(Beginning of Material provided)
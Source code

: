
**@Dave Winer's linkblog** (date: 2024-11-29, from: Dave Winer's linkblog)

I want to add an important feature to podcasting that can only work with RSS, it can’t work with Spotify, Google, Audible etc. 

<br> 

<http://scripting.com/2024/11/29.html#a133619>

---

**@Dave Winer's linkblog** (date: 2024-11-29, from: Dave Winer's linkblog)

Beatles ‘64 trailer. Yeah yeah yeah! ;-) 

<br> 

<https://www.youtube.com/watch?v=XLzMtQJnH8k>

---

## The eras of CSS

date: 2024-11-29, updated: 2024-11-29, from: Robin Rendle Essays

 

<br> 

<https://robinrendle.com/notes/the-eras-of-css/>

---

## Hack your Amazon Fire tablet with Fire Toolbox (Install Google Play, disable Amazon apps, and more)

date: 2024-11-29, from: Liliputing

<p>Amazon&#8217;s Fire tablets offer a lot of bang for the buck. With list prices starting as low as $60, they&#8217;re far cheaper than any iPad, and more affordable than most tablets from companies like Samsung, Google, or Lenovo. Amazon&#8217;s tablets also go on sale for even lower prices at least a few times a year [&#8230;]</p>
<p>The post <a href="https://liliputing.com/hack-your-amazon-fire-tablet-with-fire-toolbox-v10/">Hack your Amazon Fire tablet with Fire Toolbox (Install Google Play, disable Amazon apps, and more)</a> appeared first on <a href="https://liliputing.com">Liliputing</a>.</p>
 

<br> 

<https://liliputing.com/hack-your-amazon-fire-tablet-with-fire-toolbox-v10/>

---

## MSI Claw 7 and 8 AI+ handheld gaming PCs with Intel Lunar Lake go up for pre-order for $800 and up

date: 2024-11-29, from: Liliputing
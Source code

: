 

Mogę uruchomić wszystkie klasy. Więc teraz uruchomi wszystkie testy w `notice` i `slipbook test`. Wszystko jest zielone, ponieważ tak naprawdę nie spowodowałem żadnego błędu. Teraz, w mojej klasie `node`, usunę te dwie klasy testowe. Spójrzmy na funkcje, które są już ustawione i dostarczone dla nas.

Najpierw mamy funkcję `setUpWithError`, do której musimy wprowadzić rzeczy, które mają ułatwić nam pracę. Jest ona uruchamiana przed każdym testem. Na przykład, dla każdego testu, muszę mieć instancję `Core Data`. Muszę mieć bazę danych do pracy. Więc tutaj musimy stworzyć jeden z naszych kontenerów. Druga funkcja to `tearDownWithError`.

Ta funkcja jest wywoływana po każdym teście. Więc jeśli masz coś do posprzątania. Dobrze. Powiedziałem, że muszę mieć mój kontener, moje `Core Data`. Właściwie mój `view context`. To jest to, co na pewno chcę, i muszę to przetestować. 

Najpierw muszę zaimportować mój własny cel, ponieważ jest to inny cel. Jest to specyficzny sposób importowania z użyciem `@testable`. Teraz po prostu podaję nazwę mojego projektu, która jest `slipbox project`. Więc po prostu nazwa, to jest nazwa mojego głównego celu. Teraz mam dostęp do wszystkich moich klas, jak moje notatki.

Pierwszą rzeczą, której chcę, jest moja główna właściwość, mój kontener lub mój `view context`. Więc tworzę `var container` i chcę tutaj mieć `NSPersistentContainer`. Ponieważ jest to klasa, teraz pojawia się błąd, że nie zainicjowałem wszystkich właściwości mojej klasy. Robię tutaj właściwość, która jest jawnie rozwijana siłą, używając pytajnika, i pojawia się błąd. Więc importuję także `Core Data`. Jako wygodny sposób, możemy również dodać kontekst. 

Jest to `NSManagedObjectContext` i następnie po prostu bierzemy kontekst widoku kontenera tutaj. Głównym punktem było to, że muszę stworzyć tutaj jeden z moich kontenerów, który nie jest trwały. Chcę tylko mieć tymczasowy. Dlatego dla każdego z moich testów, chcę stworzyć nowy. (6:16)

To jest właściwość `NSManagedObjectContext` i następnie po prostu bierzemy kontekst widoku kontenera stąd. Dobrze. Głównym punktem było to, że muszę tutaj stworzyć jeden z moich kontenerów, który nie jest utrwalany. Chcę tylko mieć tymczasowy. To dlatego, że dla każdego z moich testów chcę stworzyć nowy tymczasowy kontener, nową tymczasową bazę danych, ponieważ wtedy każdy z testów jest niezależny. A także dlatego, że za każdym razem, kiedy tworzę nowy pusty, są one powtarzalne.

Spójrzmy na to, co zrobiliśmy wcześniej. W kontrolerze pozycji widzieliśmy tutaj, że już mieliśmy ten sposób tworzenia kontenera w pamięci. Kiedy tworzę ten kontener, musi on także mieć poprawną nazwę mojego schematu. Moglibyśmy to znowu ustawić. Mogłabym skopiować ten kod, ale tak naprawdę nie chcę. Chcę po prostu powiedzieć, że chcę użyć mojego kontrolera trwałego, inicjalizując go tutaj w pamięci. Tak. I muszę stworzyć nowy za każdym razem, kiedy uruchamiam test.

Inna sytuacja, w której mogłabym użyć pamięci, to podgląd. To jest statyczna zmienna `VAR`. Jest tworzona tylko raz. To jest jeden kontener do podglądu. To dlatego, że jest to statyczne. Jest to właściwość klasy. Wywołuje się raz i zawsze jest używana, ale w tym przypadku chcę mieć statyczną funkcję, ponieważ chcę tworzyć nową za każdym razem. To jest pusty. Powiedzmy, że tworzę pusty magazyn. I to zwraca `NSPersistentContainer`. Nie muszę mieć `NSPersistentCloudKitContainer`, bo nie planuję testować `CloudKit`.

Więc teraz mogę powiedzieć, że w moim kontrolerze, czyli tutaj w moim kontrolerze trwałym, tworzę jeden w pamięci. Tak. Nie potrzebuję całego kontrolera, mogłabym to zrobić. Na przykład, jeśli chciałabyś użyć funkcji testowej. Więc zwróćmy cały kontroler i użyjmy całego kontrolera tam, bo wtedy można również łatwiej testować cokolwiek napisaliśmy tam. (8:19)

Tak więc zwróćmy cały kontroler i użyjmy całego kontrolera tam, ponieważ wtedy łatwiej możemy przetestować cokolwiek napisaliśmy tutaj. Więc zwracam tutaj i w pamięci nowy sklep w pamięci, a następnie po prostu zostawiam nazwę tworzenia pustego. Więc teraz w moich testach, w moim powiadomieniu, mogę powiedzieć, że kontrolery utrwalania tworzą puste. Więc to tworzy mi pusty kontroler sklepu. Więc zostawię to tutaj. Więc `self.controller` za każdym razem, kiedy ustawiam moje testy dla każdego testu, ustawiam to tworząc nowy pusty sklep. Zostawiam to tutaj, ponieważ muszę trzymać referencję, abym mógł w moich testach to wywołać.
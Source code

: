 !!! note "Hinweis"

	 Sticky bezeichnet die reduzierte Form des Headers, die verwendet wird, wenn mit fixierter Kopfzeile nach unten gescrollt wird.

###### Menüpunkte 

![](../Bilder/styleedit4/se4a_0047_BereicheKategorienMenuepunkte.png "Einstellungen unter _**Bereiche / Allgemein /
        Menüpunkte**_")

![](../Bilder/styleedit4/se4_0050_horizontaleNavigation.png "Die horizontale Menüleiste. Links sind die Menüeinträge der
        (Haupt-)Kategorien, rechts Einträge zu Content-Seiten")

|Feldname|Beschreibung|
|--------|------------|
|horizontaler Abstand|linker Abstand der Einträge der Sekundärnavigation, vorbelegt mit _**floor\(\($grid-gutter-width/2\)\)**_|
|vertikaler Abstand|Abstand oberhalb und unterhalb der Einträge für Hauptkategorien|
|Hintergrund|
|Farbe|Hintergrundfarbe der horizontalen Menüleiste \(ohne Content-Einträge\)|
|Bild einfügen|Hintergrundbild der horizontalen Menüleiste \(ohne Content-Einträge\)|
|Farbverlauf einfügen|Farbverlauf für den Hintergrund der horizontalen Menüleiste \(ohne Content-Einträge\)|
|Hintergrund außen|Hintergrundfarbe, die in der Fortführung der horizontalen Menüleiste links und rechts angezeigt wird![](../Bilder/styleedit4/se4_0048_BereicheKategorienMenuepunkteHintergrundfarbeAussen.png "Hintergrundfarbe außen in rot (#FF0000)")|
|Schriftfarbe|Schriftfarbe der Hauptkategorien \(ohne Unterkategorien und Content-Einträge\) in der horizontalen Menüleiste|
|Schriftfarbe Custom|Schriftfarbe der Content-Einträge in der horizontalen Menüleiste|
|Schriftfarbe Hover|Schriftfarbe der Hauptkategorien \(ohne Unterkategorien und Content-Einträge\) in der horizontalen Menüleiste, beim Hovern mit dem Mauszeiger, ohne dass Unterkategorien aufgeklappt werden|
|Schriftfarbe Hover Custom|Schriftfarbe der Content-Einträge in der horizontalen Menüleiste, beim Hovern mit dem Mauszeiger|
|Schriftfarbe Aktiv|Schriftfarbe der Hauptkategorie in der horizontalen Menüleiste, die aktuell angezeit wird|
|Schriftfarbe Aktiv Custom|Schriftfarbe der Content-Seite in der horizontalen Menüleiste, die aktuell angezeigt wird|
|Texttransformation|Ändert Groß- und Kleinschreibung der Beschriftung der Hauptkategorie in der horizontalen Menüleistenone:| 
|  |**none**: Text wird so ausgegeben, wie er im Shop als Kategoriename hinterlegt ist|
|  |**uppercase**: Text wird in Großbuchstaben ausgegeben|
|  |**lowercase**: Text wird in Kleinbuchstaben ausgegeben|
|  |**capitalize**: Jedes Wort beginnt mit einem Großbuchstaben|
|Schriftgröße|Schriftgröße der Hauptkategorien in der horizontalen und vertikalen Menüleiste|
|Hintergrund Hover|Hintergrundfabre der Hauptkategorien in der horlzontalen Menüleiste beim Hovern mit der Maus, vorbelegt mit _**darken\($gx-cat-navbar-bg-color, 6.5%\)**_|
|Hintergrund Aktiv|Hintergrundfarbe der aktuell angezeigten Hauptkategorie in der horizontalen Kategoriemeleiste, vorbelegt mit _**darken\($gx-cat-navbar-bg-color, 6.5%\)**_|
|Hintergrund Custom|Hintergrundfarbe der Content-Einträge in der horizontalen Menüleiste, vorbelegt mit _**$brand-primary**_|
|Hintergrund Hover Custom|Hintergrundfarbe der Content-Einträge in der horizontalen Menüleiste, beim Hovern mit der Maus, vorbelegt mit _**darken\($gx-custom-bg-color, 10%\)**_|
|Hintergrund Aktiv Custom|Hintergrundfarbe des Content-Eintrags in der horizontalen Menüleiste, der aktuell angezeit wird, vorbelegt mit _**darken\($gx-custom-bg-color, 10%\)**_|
(End of Material provided)
#### Your task:
Find all the lines with "ausgegeben" in the data and copy them.

#### Result for this exercise:
|  |**none**: Text wird so ausgegeben, wie er im Shop als Kategoriename hinterlegt ist|
|  |**uppercase**: Text wird in Großbuchstaben ausgegeben|
|  |**lowercase**: Text wird in Kleinbuchstaben ausgegeben|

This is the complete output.